The mass is: \[\begin{aligned} M&=\iint_R \delta(r,\theta)\,r\,dr\,d\theta =\int_{-\pi/3}^{\pi/3}\int_{1+2\cos\theta}^{4\cos\theta} \dfrac{1}{r}\,r\,dr\,d\theta \\ &=\int_{-\pi/3}^{\pi/3}\int_{1+2\cos\theta}^{4\cos\theta} 1\,dr\,d\theta =\int_{-\pi/3}^{\pi/3} \left[\rule{0pt}{10pt}r{}\right]_{r=1+2\cos\theta}^{4\cos\theta}\,d\theta \\ &=\int_{-\pi/3}^{\pi/3} (2\cos\theta-1)\,d\theta =\left[\rule{0pt}{10pt}2\sin\theta-\theta\right]_{-\pi/3}^{\pi/3} \\ &=2\left(\sqrt{3}-\,\dfrac{\pi}{3}\right)=2\sqrt{3}-\,\dfrac{2\pi}{3} \end{aligned}\]

Center of Mass

Recall that the center of mass of a plate occupying a region \(R\) with density \(\delta(x,y)\) is: \[ \bar{x}=\dfrac{M_x}{M} \qquad \text{and} \qquad \bar{y}=\dfrac{M_y}{M} \] where the denominator is the mass, \(M\) of the plate and numerators are the \(x\) and \(y\) \(1^\text{st}\)-moments of the mass, given by \[\begin{aligned} M_x&=\iint_R x\,\delta(x,y)\,dA =\iint_R r\cos\theta\,\delta(r,\theta)\,r\,dr\,d\theta \\[10pt] M_y&=\iint_R y\,\delta(x,y)\,dA =\iint_R r\sin\theta\,\delta(r,\theta)\,r\,dr\,d\theta \\ \end{aligned}\]

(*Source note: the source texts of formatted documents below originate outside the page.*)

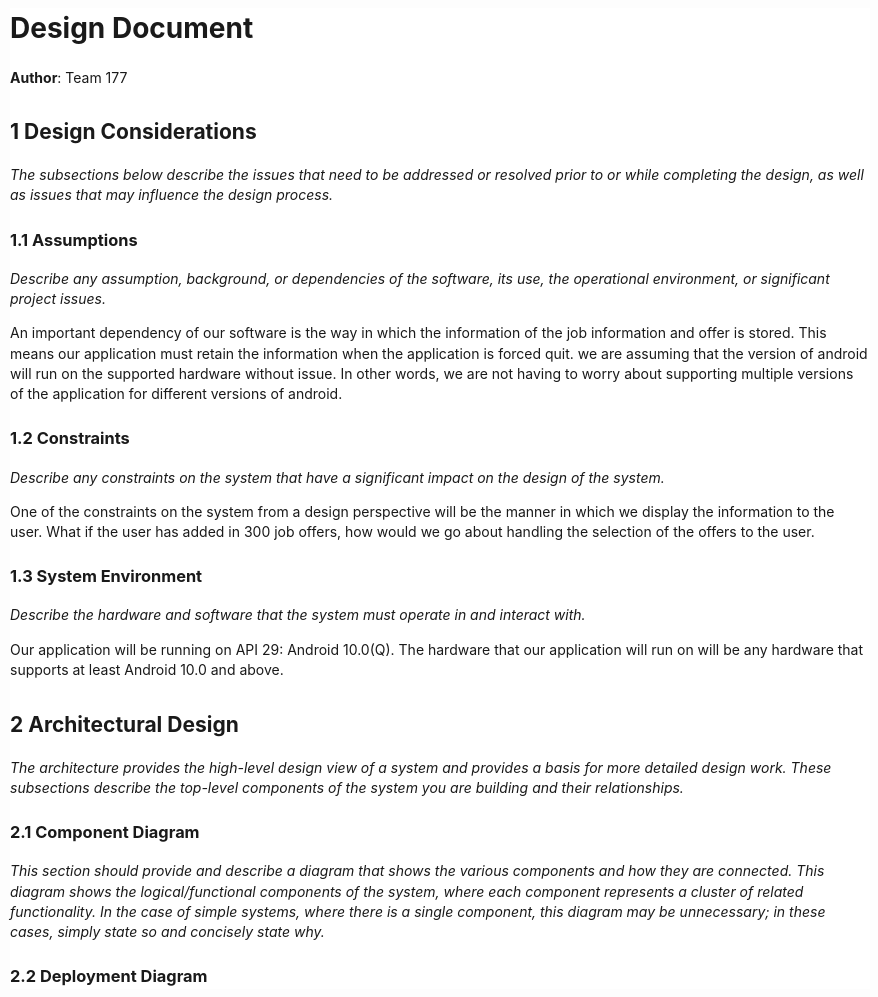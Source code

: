# Design Document


**Author**: Team 177

## 1 Design Considerations

*The subsections below describe the issues that need to be addressed or resolved prior to or while completing the design, as well as issues that may influence the design process.*

### 1.1 Assumptions

*Describe any assumption, background, or dependencies of the software, its use, the operational environment, or significant project issues.*

An important dependency of our software is the way in which the information of the job information and offer is stored.  This means our application must retain the information when the application is forced quit.  we are assuming that the version of android will run on the supported hardware without issue.  In other words, we are not having to worry about supporting multiple versions of the application for different versions of android.  

### 1.2 Constraints

*Describe any constraints on the system that have a significant impact on the design of the system.*

One of the constraints on the system from a design perspective will be the manner in which we display the information to the user.  What if the user has added in 300 job offers, how would we go about handling the selection of the offers to the user.

### 1.3 System Environment

*Describe the hardware and software that the system must operate in and interact with.*

Our application will be running on API 29: Android 10.0(Q).  The hardware that our application will run on will be any hardware that supports at least Android 10.0 and above.

## 2 Architectural Design

*The architecture provides the high-level design view of a system and provides a basis for more detailed design work. These subsections describe the top-level components of the system you are building and their relationships.*

### 2.1 Component Diagram

*This section should provide and describe a diagram that shows the various components and how they are connected. This diagram shows the logical/functional components of the system, where each component represents a cluster of related functionality. In the case of simple systems, where there is a single component, this diagram may be unnecessary; in these cases, simply state so and concisely state why.*

### 2.2 Deployment Diagram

It is important to remember that we cannot compute \(\bar{r}=\dfrac{M_r}{M}\) and \(\bar{\theta}=\dfrac{M_\theta}{M}\) where \[\text{\Large\textcolor{red}Wrong}\qquad M_r=\iint_R r\,\delta(r,\theta)\,dA \qquad \text{and} \qquad M_\theta=\iint_R \theta\,\delta(r,\theta)\,dA \qquad \text{\Large\textcolor{red}Wrong} \] because moments are only defined for rectangular coordinates since the balance beam derivation (\(\text{Torque} = \text{Force} \times \text{Lever Arm}\)) does not work for the \(r\) and \(\theta\) directions. If we want the polar coordinates, \((\bar r,\bar\theta)\) of the center of mass, we find them from \[ \bar r=\sqrt{\bar x^2+\bar y^2} \qquad \tan\bar\theta=\dfrac{\bar y}{\bar x} \]

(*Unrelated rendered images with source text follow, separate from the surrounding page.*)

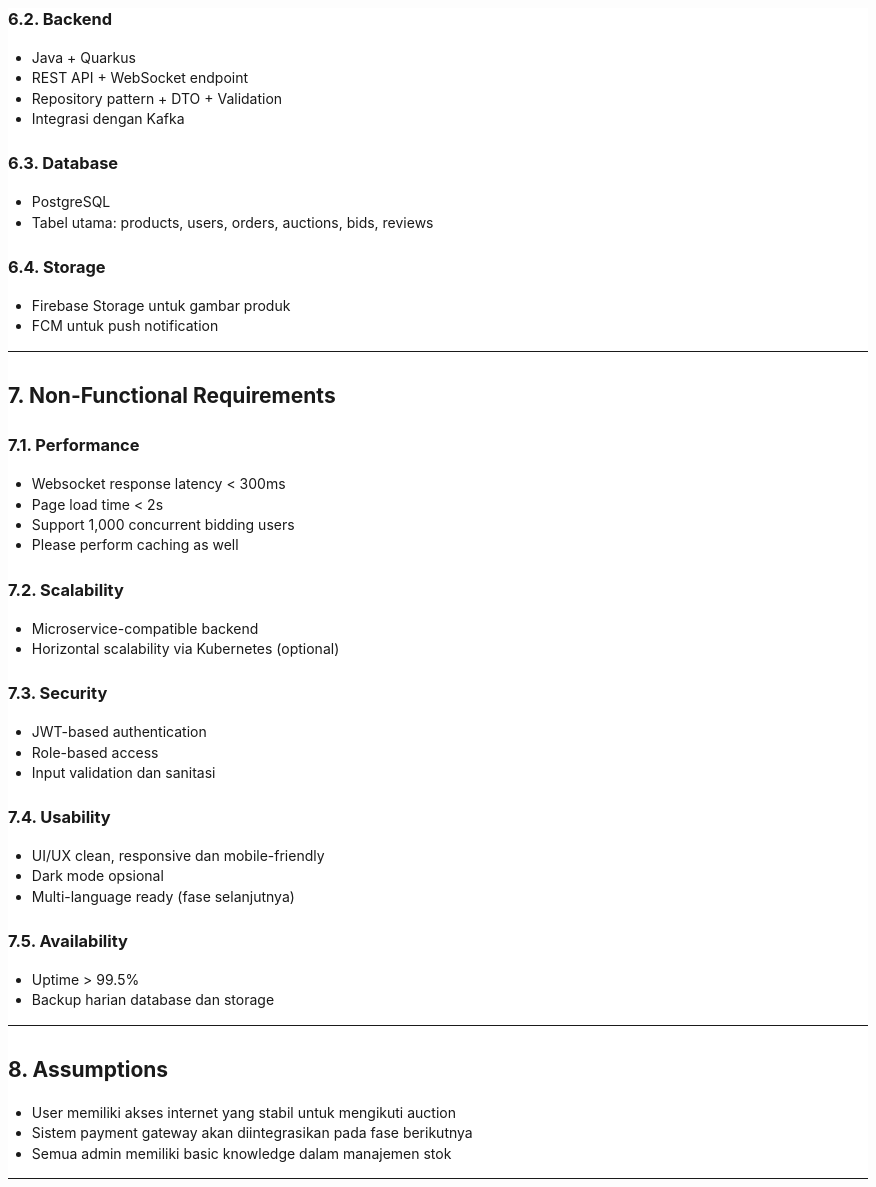 ### 6.2. Backend
- Java + Quarkus
- REST API + WebSocket endpoint
- Repository pattern + DTO + Validation
- Integrasi dengan Kafka

### 6.3. Database
- PostgreSQL
- Tabel utama: products, users, orders, auctions, bids, reviews

### 6.4. Storage
- Firebase Storage untuk gambar produk
- FCM untuk push notification

---

## 7. Non-Functional Requirements

### 7.1. Performance
- Websocket response latency < 300ms
- Page load time < 2s
- Support 1,000 concurrent bidding users
- Please perform caching as well

### 7.2. Scalability
- Microservice-compatible backend
- Horizontal scalability via Kubernetes (optional)

### 7.3. Security
- JWT-based authentication
- Role-based access
- Input validation dan sanitasi

### 7.4. Usability
- UI/UX clean, responsive dan mobile-friendly
- Dark mode opsional
- Multi-language ready (fase selanjutnya)

### 7.5. Availability
- Uptime > 99.5%
- Backup harian database dan storage

---

## 8. Assumptions
- User memiliki akses internet yang stabil untuk mengikuti auction
- Sistem payment gateway akan diintegrasikan pada fase berikutnya
- Semua admin memiliki basic knowledge dalam manajemen stok

---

Find the center of mass of the crescent shape if its mass density is \(\delta=\dfrac{1}{\sqrt{x^2+y^2}}=\dfrac{1}{r}\).

We have already found the mass is \[ M=\int_{-\pi/3}^{\pi/3}\int_{1+2\cos\theta}^{4\cos\theta} \dfrac{1}{r}\,r\,dr\,d\theta =2\sqrt{3}-\,\dfrac{2\pi}{3} \] By symmetry (since the region and density are the same above and below the \(x\)-axis): \[ M_y=\iint_R y\,\delta(x,y)\,dA=0 \qquad \text{and} \qquad \bar{y}=\dfrac{M_y}{M}=0 \] We compute the \(x\) moment of mass as \[\begin{aligned} M_x&=\iint_R x\,\delta(x,y)\,dA =\iint_R r\cos\theta\,\delta(r,\theta)\,r\,dr\,d\theta \\ &=\int_{-\pi/3}^{\pi/3}\int_{1+2\cos\theta}^{4\cos\theta} r\cos\theta\,dr\,d\theta =\int_{-\pi/3}^{\pi/3} \cos\theta\left[\dfrac{r^2}{2}\right]_{r=1+2\cos\theta}^{4\cos\theta}\,d\theta \\ &=\dfrac{1}{2}\int_{-\pi/3}^{\pi/3} \cos\theta\left[(4\cos\theta)^2-(1+2\cos\theta)^2\right]\,d\theta \\ &=\dfrac{1}{2}\int_{-\pi/3}^{\pi/3} (12\cos^3\theta-\cos\theta-4\cos^2\theta)\,d\theta \\ \end{aligned}\] To complete the integral, we use the identities \(\displaystyle \cos^2\theta=1-\sin^2\theta\) and \(\displaystyle \cos^2\theta=\dfrac{1+\cos(2\theta)}{2}\). So: \[\begin{aligned} M_x&=\dfrac{1}{2}\int_{-\pi/3}^{\pi/3} \left(12(1-\sin^2\theta)\cos\theta -\cos\theta-2[1+\cos(2\theta)]\right)\,d\theta \\ &=\dfrac{1}{2}\int_{-\pi/3}^{\pi/3} \left(11\cos\theta-12\sin^2\theta\cos\theta-2 -2\cos(2\theta)\right)\,d\theta \\ &=\dfrac{1}{2} \left[\rule{0pt}{10pt}11\sin\theta-4\sin^3\theta-2\theta -\sin(2\theta)\right]_{-\pi/3}^{\pi/3} \\ &=11\sin\dfrac{\pi}{3}-4\sin^3\dfrac{\pi}{3}-2\dfrac{\pi}{3} -\sin(\dfrac{2\pi}{3}) \\ &=11\dfrac{\sqrt{3}}{2}-4\dfrac{3\sqrt{3}}{8}-\,\dfrac{2\pi}{3} -\,\dfrac{\sqrt{3}}{2} \\ &=7\dfrac{\sqrt{3}}{2}-\,\dfrac{2\pi}{3} \end{aligned}\] Thus: \[ \bar{x}=\dfrac{M_x}{M} =\dfrac{7\dfrac{\sqrt{3}}{2}-\,\dfrac{2\pi}{3}}{2\sqrt{3}-\,\dfrac{2\pi}{3}} =\dfrac{21\sqrt{3}-4\pi}{12\sqrt{3}-4\pi} \] Thus, the center of mass of the region is: \[ (\bar{x},\bar{y})_\text{cm} =\left(\dfrac{21\sqrt{3}-4\pi}{12\sqrt{3}-4\pi},0\right) \approx(2.897,0) \]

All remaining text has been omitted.